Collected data

§ §

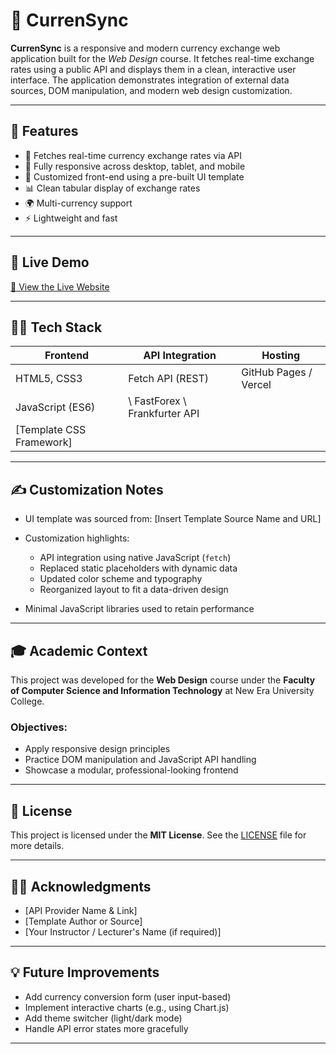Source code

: # 💱 CurrenSync

**CurrenSync** is a responsive and modern currency exchange web application built for the *Web Design* course. It fetches real-time exchange rates using a public API and displays them in a clean, interactive user interface. The application demonstrates integration of external data sources, DOM manipulation, and modern web design customization.

---

## 📌 Features

* 🔄 Fetches real-time currency exchange rates via API
* 🌟 Fully responsive across desktop, tablet, and mobile
* 🧰 Customized front-end using a pre-built UI template
* 📊 Clean tabular display of exchange rates
* 🌍 Multi-currency support
* ⚡ Lightweight and fast

---

## 🚀 Live Demo

[🔗 View the Live Website](https://sjye-118.github.io/CurrencyExchange_Project/index.html)

---

## 🧑‍💻 Tech Stack

| Frontend                  | API Integration    | Hosting               |
| ------------------------- | ------------------ | --------------------- |
| HTML5, CSS3               | Fetch API (REST)   | GitHub Pages / Vercel |
| JavaScript (ES6)          | \ FastForex \ Frankfurter API|                       |
| \[Template CSS Framework] |    |                       |

---

## ✍️ Customization Notes

* UI template was sourced from: \[Insert Template Source Name and URL]
* Customization highlights:

  * API integration using native JavaScript (`fetch`)
  * Replaced static placeholders with dynamic data
  * Updated color scheme and typography
  * Reorganized layout to fit a data-driven design
* Minimal JavaScript libraries used to retain performance

---

## 🎓 Academic Context

This project was developed for the **Web Design** course under the **Faculty of Computer Science and Information Technology** at New Era University College.

### Objectives:

* Apply responsive design principles
* Practice DOM manipulation and JavaScript API handling
* Showcase a modular, professional-looking frontend

---

## 📄 License

This project is licensed under the **MIT License**.
See the [LICENSE](./LICENSE) file for more details.

---

## 🙋‍♂️ Acknowledgments

* \[API Provider Name & Link]
* \[Template Author or Source]
* \[Your Instructor / Lecturer's Name (if required)]

---

## 💡 Future Improvements

* Add currency conversion form (user input-based)
* Implement interactive charts (e.g., using Chart.js)
* Add theme switcher (light/dark mode)
* Handle API error states more gracefully

---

§ §

Your task is to write out, exactly, the line that contains "## 💡 Future Improvements" and each line after it to the end of the data, with no other lines.

## 💡 Future Improvements

* Add currency conversion form (user input-based)
* Implement interactive charts (e.g., using Chart.js)
* Add theme switcher (light/dark mode)
* Handle API error states more gracefully

---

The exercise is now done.